Rendered images with source text:
-.-.-

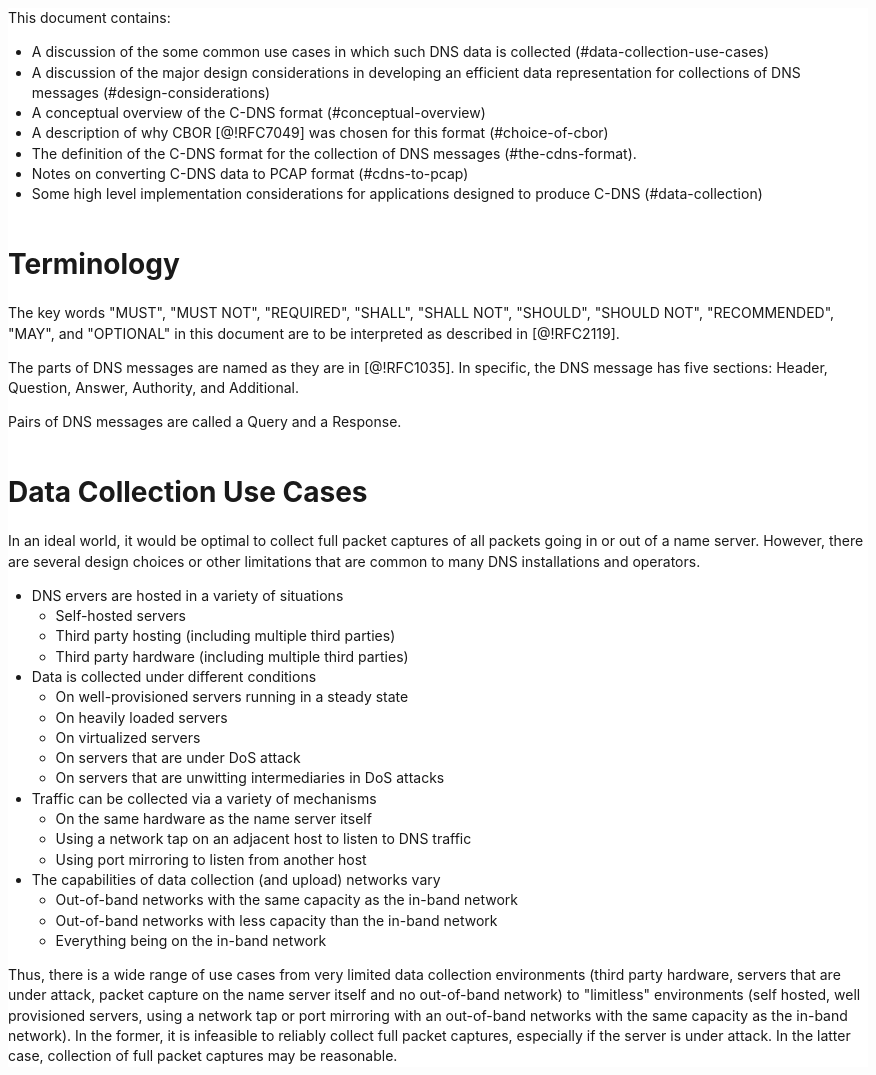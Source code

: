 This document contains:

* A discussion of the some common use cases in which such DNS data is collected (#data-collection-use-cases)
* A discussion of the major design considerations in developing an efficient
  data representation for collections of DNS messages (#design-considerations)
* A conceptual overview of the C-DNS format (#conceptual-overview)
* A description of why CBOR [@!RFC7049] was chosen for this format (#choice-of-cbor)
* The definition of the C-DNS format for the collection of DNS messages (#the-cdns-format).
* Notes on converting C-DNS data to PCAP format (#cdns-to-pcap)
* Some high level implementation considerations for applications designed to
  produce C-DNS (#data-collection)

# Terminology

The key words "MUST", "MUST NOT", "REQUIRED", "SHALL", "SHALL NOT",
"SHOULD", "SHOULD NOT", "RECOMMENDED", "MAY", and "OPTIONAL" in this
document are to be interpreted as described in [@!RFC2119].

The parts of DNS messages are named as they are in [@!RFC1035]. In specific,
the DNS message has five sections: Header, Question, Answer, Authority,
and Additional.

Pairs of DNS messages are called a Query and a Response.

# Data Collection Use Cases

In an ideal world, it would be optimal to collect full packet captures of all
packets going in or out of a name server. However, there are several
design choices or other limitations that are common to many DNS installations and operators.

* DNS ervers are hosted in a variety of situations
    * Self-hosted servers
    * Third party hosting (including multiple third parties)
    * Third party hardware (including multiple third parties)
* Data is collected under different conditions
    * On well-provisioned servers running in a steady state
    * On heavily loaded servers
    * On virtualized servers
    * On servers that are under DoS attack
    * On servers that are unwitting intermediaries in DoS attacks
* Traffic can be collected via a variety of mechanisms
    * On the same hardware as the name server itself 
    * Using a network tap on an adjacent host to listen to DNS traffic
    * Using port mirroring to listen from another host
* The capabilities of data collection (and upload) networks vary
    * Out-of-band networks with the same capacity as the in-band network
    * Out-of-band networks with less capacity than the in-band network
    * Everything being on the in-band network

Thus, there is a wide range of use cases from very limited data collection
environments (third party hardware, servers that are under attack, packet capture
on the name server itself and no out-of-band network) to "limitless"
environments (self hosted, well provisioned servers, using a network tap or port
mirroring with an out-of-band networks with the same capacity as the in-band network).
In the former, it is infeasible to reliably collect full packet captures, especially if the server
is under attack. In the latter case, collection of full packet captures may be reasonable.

-.-.-

Task statement: Give the lines again exactly, starting where the entries begin and stopping once the line with "The parts of" is included; pictures are not copied.

Result of this exercise:
Source code

: This document contains:

* A discussion of the some common use cases in which such DNS data is collected (#data-collection-use-cases)
* A discussion of the major design considerations in developing an efficient
  data representation for collections of DNS messages (#design-considerations)
* A conceptual overview of the C-DNS format (#conceptual-overview)
* A description of why CBOR [@!RFC7049] was chosen for this format (#choice-of-cbor)
* The definition of the C-DNS format for the collection of DNS messages (#the-cdns-format).
* Notes on converting C-DNS data to PCAP format (#cdns-to-pcap)
* Some high level implementation considerations for applications designed to
  produce C-DNS (#data-collection)

# Terminology

The key words "MUST", "MUST NOT", "REQUIRED", "SHALL", "SHALL NOT",
"SHOULD", "SHOULD NOT", "RECOMMENDED", "MAY", and "OPTIONAL" in this
document are to be interpreted as described in [@!RFC2119].

The parts of DNS messages are named as they are in [@!RFC1035]. In specific,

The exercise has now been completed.